The ATO is planning to make getting your tax refund by EFT compulsory from the 2014 tax year where a refund is expected
So individuals lodging using e-tax or lodging electronically through an agent (i.e. not by paper) will be required to enter details of a bank account to receive the tax refund. Below are a few questions you might have about the ATO’s refund process.
Why should I enter my bank details?
I prefer receiving a cheque
Why? Is it so you can go to the bank and wait 5 days for the cheque to be available? If you use your bank details, you will get the money earlier. A week later you will receive an assessment showing what your refund is made up of.
Any reason I should enter my bank details if I don’t think I am due a refund?
If you pay PAYG instalments or are in business, you may be due a refund from your integrated client account.
How will the ATO make bank details compulsory if I lodge a paper tax return?
The ATO may make bank details a compulsory field.
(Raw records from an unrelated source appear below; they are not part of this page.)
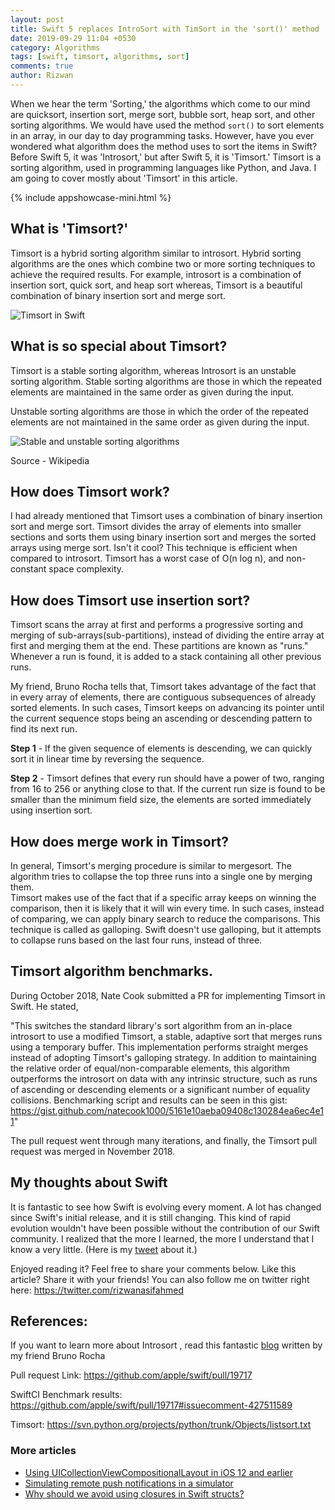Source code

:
 ```yaml
---
layout: post
title: Swift 5 replaces IntroSort with TimSort in the 'sort()' method
date: 2019-09-29 11:04 +0530
category: Algorithms
tags: [swift, timsort, algorithms, sort]
comments: true
author: Rizwan
---
```


When we hear the term 'Sorting,' the algorithms which come to our mind are quicksort, insertion sort, merge sort, bubble sort, heap sort, and other sorting algorithms. We would have used the method `sort()` to sort elements in an array, in our day to day programming tasks. However, have you ever wondered what algorithm does the method uses to sort the items in Swift? Before Swift 5, it was 'Introsort,' but after Swift 5, it is 'Timsort.' Timsort is a sorting algorithm, used in programming languages like Python, and Java. I am going to cover mostly about 'Timsort' in this article. 

{% include appshowcase-mini.html %}


## What is 'Timsort?'
Timsort is a hybrid sorting algorithm similar to introsort. Hybrid sorting algorithms are the ones which combine two or more sorting techniques to achieve the required results. For example, introsort is a combination of insertion sort, quick sort, and heap sort whereas, Timsort is a beautiful combination of binary insertion sort and merge sort.

![Timsort in Swift](/blog/assets/images/timsortcomparisionchart.png)


## What is so special about Timsort? 
Timsort is a stable sorting algorithm, whereas Introsort is an unstable sorting algorithm. Stable sorting algorithms are those in which the repeated elements are maintained in the same order as given during the input. 

Unstable sorting algorithms are those in which the order of the repeated elements are not maintained in the same order as given during the input. 

![Stable and unstable sorting algorithms](https://upload.wikimedia.org/wikipedia/commons/thumb/8/82/Sorting_stability_playing_cards.svg/440px-Sorting_stability_playing_cards.svg.png)

Source - Wikipedia



## How does Timsort work?
I had already mentioned that Timsort uses a combination of binary insertion sort and merge sort. Timsort divides the array of elements into smaller sections and sorts them using binary insertion sort and merges the sorted arrays using merge sort. Isn't it cool? This technique is efficient when compared to introsort. Timsort has a worst case of O(n log n), and non-constant space complexity. 

## How does Timsort use insertion sort?
Timsort scans the array at first and performs a progressive sorting and merging of sub-arrays(sub-partitions), instead of dividing the entire array at first and merging them at the end. These partitions are known as "runs." Whenever a run is found, it is added to a stack containing all other previous runs.

My friend, Bruno Rocha tells that, Timsort takes advantage of the fact that in every array of elements, there are contiguous subsequences of already sorted elements. In such cases, Timsort keeps on advancing its pointer until the current sequence stops being an ascending or descending pattern to find its next run. 

**Step 1** - If the given sequence of elements is descending, we can quickly sort it in linear time by reversing the sequence.

**Step 2** - Timsort defines that every run should have a power of two, ranging from 16 to 256 or anything close to that. If the current run size is found to be smaller than the minimum field size, the elements are sorted immediately using insertion sort. 

## How does merge work in Timsort?
In general, Timsort's merging procedure is similar to mergesort. The algorithm tries to collapse the top three runs into a single one by merging them.  
Timsort makes use of the fact that if a specific array keeps on winning the comparison, then it is likely that it will win every time. In such cases, instead of comparing, we can apply binary search to reduce the comparisons. This technique is called as galloping. Swift doesn't use galloping, but it attempts to collapse runs based on the last four runs, instead of three. 

## Timsort algorithm benchmarks. 

During October 2018, Nate Cook submitted a PR for implementing Timsort in Swift. He stated, 

"This switches the standard library's sort algorithm from an in-place introsort to use a modified Timsort, a stable, adaptive sort that merges runs using a temporary buffer. This implementation performs straight merges instead of adopting Timsort's galloping strategy.
In addition to maintaining the relative order of equal/non-comparable elements, this algorithm outperforms the introsort on data with any intrinsic structure, such as runs of ascending or descending elements or a significant number of equality collisions. Benchmarking script and results can be seen in this gist: <https://gist.github.com/natecook1000/5161e10aeba09408c130284ea6ec4e11>"

The pull request went through many iterations, and finally, the Timsort pull request was merged in November 2018.  

## My thoughts about Swift
It is fantastic to see how Swift is evolving every moment. A lot has changed since Swift's initial release, and it is still changing. This kind of rapid evolution wouldn't have been possible without the contribution of our Swift community. 
 I realized that the more I learned, the more I understand that I know a very little. (Here is my [tweet](https://twitter.com/rizwanasifahmed/status/1176908418256211969?s=20) about it.)
 
 Enjoyed reading it? Feel free to share your comments below. Like this article? Share it with your friends!
 You can also follow me on twitter right here: <https://twitter.com/rizwanasifahmed>


## References:
If you want to learn more about Introsort , read this fantastic [blog](https://medium.com/swift2go/timsort-and-introsort-swifts-sorting-algorithms-f4b85b8fcbe2) written by my friend Bruno Rocha

Pull request Link: <https://github.com/apple/swift/pull/19717>

SwiftCI Benchmark results: <https://github.com/apple/swift/pull/19717#issuecomment-427511589>

Timsort: <https://svn.python.org/projects/python/trunk/Objects/listsort.txt>


### More articles

- [Using UICollectionViewCompositionalLayout in iOS 12 and earlier](/blog/2020/03/18/using-uicollectionviewcompositionallayout-in-ios-12-and-earlier/)
- [Simulating remote push notifications in a simulator](/blog/2020/02/13/simulating-remote-push-notifications-in-a-simulator/)
- [Why should we avoid using closures in Swift structs?](/blog/2020/01/11/why-should-we-avoid-using-closures-in-swift-structs/)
I believe the ATO will eventually try to minimise paper tax returns as much as possible. The ATO are already pushing tax agents to minimise paper returns.
What if the bank account is incorrect?
What if I close my account and forget to tell the ATO?
Currently a closed account will result in a cheque refund.
What if the incorrect account details (e.g. a typo) is entered on the account
The ATO check the account name against the number – if there is a different name they will pay a cheque because the name would be different.
Note that the account number is most important and the name is only used as a guide – so just because you couldn’t fit all the characters into the account name field – you should still receive your refund by EFT.
What if I forget to change the account and the bank refund goes to my ex-husband?
The ATO will pay the refund to the requested account. Make sure you check the bank details before lodging your tax return.
What if there is a fraudulent bank account on my return (or if a tax return is lodged fraudulently on my behalf)?
Unless they detect fraud, the ATO will pay the refund to the fraudulent bank account.
Are there any risks with giving my bank details to the ATO?
Can I trust the ATO with my bank details?
The ATO have strict security, however there is always a risk giving your bank details to anybody. However, even in a security breach (very unlikely) you would likely receive reimbursement from the ATO.
Will the ATO take money out of my account (garnish) if they know my bank details?
It is possible – the ATO have the power to garnish your bank account and take a percentage of the balance of the account. However, I have mainly seen this occurring for companies rather than individuals, and only for taxpayers who have ignored payment demands and have constantly broken payment arrangements with the ATO.
Although, I believe the ATO could garnish your account regardless of you provide your bank details on your tax return for refund.